Now, this really doesn't prove... anything. But it does mean that in at least some sense, these st##_game###.xml files DO have some control over the rendering of the UI, which I think means it's quite possible that they hold the key to this final change I want to make.
I haven't been able to narrow down any other part of the hex code that corresponds to the "rewind time" scene. But I did test replacing this particular "FE" value with a lot of other things and in some cases I got interesting results.
The vast, vast, vast majority of replacement values either freeze the game or cause it to stutter a bit and then load fine, but with no "rewind time" button. But a few exceptions:
FE = intended behavior, rewind time button spawns. F8 = top screen renders a grey and black line pattern and game freezes. EF = game automatically goes to a "saving progress" screen and DOES IN FACT OVERWRITE THE CURRENT SAVE. In the case I tested it created a save that thought it was in Chapter 1 and freezes if you try to load it. AF = there is a transparent black bar at the top of the bottom screen that appears before it freezes.
I don't know for certain what my next approach will be when I pick this up again. The unfortunate thing is that I'm almost completely certain that the rendering instructions for that "should I go back in time?" scene are somewhere really annoying, because I'm pretty sure everywhere that uses some amount of clearly labeled plaintext when decompressed has been ruled out at this point. It's almost certainly somewhere low-level-enough that making random hex code edits without precision just make the game freeze before you can test anything useful. I would love to be wrong about this.
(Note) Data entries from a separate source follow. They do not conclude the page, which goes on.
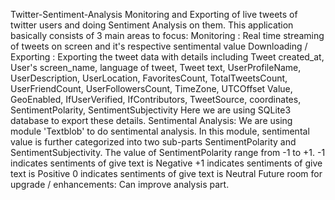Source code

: Twitter-Sentiment-Analysis
Monitoring and Exporting of live tweets of twitter users and doing Sentiment Analysis on them.
This application basically consists of 3 main areas to focus:
Monitoring : Real time streaming of tweets on screen and it's respective sentimental value
Downloading / Exporting : Exporting the tweet data with details including
Tweet created_at,
User's screen_name,
language of tweet,
Tweet text,
UserProfileName,
UserDescription,
UserLocation,
FavoritesCount,
TotalTweetsCount,
UserFriendCount,
UserFollowersCount,
TimeZone,
UTCOffset Value,
GeoEnabled,
IfUserVerified,
IfContributors,
TweetSource,
coordinates,
SentimentPolarity,
SentimentSubjectivity
Here we are using SQLite3 database to export these details.
Sentimental Analysis: We are using module 'Textblob' to do sentimental analysis. In this module, sentimental value is further categorized into two sub-parts SentimentPolarity and SentimentSubjectivity. The value of SentimentPolarity range from -1 to +1. 
-1 indicates sentiments of give text is Negative
+1 indicates sentiments of give text is Positive
0 indicates sentiments of give text is Neutral
Future room for upgrade / enhancements:
Can improve analysis part.
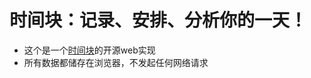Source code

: # 时间块：记录、安排、分析你的一天！

- 这个是一个[时间块](https://apps.apple.com/cn/app/%E6%97%B6%E9%97%B4%E5%9D%97-%E5%BF%AB%E9%80%9F%E8%AE%B0%E5%BD%95%E6%97%B6%E9%97%B4%E8%A7%84%E5%88%92%E6%97%A5%E7%A8%8B%E5%AE%89%E6%8E%92/id1086617993)的开源web实现 
- 所有数据都储存在浏览器，不发起任何网络请求
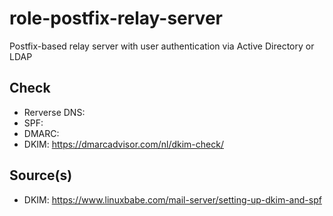 # role-postfix-relay-server
Postfix-based relay server with user authentication via Active Directory or LDAP

## Check

- Rerverse DNS: 
- SPF: 
- DMARC: 
- DKIM: https://dmarcadvisor.com/nl/dkim-check/

## Source(s)

- DKIM: https://www.linuxbabe.com/mail-server/setting-up-dkim-and-spf
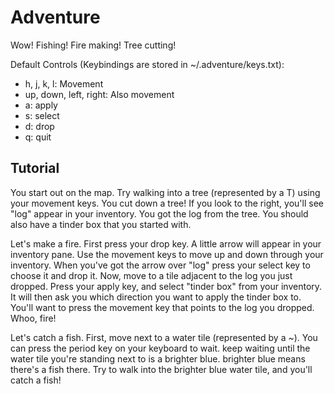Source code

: Adventure
=========
Wow! Fishing! Fire making! Tree cutting!

Default Controls (Keybindings are stored in ~/.adventure/keys.txt):
  * h, j, k, l: Movement
  * up, down, left, right: Also movement
  * a: apply
  * s: select
  * d: drop
  * q: quit

Tutorial
--------
You start out on the map. Try walking into a tree (represented by a T) using
your movement keys. You cut down a tree! If you look to the right, you'll see
"log" appear in your inventory. You got the log from the tree. You should also
have a tinder box that you started with.

Let's make a fire. First press your drop key. A little arrow will appear in your
inventory pane. Use the movement keys to move up and down through your
inventory. When you've got the arrow over "log" press your select key to choose
it and drop it. Now, move to a tile adjacent to the log you just dropped. Press
your apply key, and select "tinder box" from your inventory. It will then ask
you which direction you want to apply the tinder box to. You'll want to press
the movement key that points to the log you dropped. Whoo, fire!

Let's catch a fish. First, move next to a water tile (represented by a ~). You
can press the period key on your keyboard to wait. keep waiting until the water
tile you're standing next to is a brighter blue. brighter blue means there's a
fish there. Try to walk into the brighter blue water tile, and you'll catch a
fish!
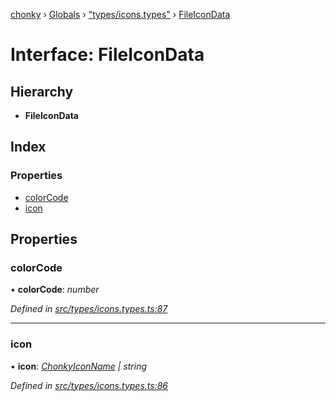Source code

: [chonky](../README.md) › [Globals](../globals.md) › ["types/icons.types"](../modules/_types_icons_types_.md) › [FileIconData](_types_icons_types_.fileicondata.md)

# Interface: FileIconData

## Hierarchy

* **FileIconData**

## Index

### Properties

* [colorCode](_types_icons_types_.fileicondata.md#colorcode)
* [icon](_types_icons_types_.fileicondata.md#icon)

## Properties

###  colorCode

• **colorCode**: *number*

*Defined in [src/types/icons.types.ts:87](https://github.com/TimboKZ/Chonky/blob/3d6eae9/src/types/icons.types.ts#L87)*

___

###  icon

• **icon**: *[ChonkyIconName](../enums/_types_icons_types_.chonkyiconname.md) | string*

*Defined in [src/types/icons.types.ts:86](https://github.com/TimboKZ/Chonky/blob/3d6eae9/src/types/icons.types.ts#L86)*
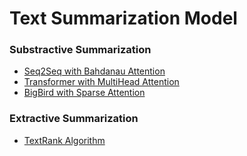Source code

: # Text Summarization Model
### Substractive Summarization
* [Seq2Seq with Bahdanau Attention
](https://github.com/jyshin0926/Text-Summarization/blob/master/seq2seq_summarization_bdnau.ipynb)
* [Transformer with MultiHead Attention](https://github.com/jyshin0926/Text-Summarization/blob/master/Transformers_summarization.ipynb)
* [BigBird with Sparse Attention](https://github.com/jyshin0926/Text-Summarization/blob/master/seq2seq_summarization_bdnau.ipynb)

### Extractive Summarization
* [TextRank Algorithm](https://github.com/jyshin0926/Text-Summarization/blob/master/TextRank_kor.ipynb)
If anyone has recommendations for useful tools that might help isolate this remaining change I'm all ears. I think I am reaching the limits of what my approach of "very laborious hex code changes, load the ROM and see what changed, take notes, and try again" can do. I'm trying to cross reference different scenes that also have the rewind time function to look for similarities but it's difficult because I can't just do a side-by-side byte comparison since often the same instructions are at different locations in memory depending on what else each scene has. But I may also just need some time away from this to figure out a better approach. Possibly messing with save files will help, and since I now know that for some reason changing the "spawn back in time button" byte can make it force a save file, I guess I could use that to my advantage.
At any rate, that's probably as much progress as I'll be making in April 2024. I'm just as dedicated to finishing this as I was 3 years ago but after spending 2 weeks working kind of nonstop on this (and successfully updating the database, which was huge) I need to put it down again. Hopefully the next time I pick it back up I will completely finish.
Please feel free to DM or post in the RHDN thread if you have any knowledge that might help. Also, I have a metric f***ton of notes from my testing of the chapter.xml file, the overlay files, and the stage files; eventually I feel like I should publish some of my findings that aren't relevant to my own hack just so people have access to them. It's not a priority atm, but if anyone thinks any of those would be useful let me know and I'll prioritize it.
CURRENT STATE OF THE HACK:
In the English language, Sissel has been updated to use the cat sprite for all known gameplay scenes except for the "should I go back in time?" scene. Yomiel's corpse has also been replaced with an animation of the cat.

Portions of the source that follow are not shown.